Only 13 of 18 patients (72 %) with positive PHQ-2 screens completed the PHQ-9. Two PHQ positive patients declined to complete the PHQ-9, and in the other three cases, the patients had left clinic before the PHQ-2 forms were reviewed by the nurse. This reflects reluctance of some patients to complete multiple depression screening measures in one clinical encounter, as well as logistical challenges in administering two evaluations during the same visit. The study yield may be improved upon by incorporating the PHQ-2 into an electronic format, recorded by the medical assistant along with vital signs, and generating an electronic alert to the nurse if positive. Additionally, since this pilot study was completed, a program has been started at our institution, training more nurses to screen for forms of cancer-related distress.
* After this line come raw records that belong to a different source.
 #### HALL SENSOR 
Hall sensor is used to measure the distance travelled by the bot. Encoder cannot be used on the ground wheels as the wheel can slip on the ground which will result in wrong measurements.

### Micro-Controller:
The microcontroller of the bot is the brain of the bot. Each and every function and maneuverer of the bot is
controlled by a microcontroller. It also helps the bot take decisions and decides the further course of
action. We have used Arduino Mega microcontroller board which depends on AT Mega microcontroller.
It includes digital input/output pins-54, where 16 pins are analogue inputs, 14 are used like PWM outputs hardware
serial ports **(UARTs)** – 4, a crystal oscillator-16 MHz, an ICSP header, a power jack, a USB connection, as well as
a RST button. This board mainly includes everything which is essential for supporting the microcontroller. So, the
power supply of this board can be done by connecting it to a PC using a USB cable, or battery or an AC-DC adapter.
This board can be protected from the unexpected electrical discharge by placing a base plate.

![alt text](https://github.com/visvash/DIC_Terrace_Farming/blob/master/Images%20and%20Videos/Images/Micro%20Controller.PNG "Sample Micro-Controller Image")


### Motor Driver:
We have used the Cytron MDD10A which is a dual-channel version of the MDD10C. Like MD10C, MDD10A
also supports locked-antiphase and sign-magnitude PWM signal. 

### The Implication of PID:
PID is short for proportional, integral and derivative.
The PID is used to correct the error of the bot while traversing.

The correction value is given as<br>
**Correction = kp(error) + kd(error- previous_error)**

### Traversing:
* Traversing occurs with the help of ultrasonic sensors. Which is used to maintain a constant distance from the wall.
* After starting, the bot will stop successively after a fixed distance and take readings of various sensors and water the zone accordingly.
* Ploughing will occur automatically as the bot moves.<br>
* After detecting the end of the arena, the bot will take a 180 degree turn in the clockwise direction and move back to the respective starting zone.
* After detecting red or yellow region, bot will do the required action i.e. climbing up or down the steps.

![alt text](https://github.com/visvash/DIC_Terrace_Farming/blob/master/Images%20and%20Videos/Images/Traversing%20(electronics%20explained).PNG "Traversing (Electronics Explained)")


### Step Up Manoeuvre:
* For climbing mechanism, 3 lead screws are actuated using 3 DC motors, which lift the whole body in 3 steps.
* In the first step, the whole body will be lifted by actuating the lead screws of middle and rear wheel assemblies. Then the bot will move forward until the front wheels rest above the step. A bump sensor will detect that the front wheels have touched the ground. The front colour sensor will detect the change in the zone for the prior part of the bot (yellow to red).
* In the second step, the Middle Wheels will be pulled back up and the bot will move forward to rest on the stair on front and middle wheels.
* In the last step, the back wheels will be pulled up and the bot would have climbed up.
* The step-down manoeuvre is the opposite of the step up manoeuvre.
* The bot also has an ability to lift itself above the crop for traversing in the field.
This screening exercise did not include the use of a structured diagnostic interview to confirm depression diagnoses, which is also a limitation of the study. Diagnostic interviews were used to validate the PHQ-2 and PHQ-9 in primary care and oncology populations [11, 12, 15, 16, 19, 22]; thus, future studies investigating this sequential use of both patient health questionnaires in lung cancer patients should also incorporate a diagnostic interview. Additionally, while the study population is in many ways typical of lung cancer patients, the high female to male ratio, greater than 2 to 1, may have impacted the study results, given the greater prevalence of reported mood disorder among women [6].

In conclusion, this pilot study demonstrated that the PHQ-2, with subsequent administration of the PHQ-9 to positive responders, is an effective means of depression screening in lung cancer patients, combining the sensitivity and brevity of the PHQ-2 with the greater specificity and severity measurement of the PHQ-9. We believe that this screening method may be administered in a busy, outpatient oncology clinic, with minimal inconvenience to the patients or clinical staff.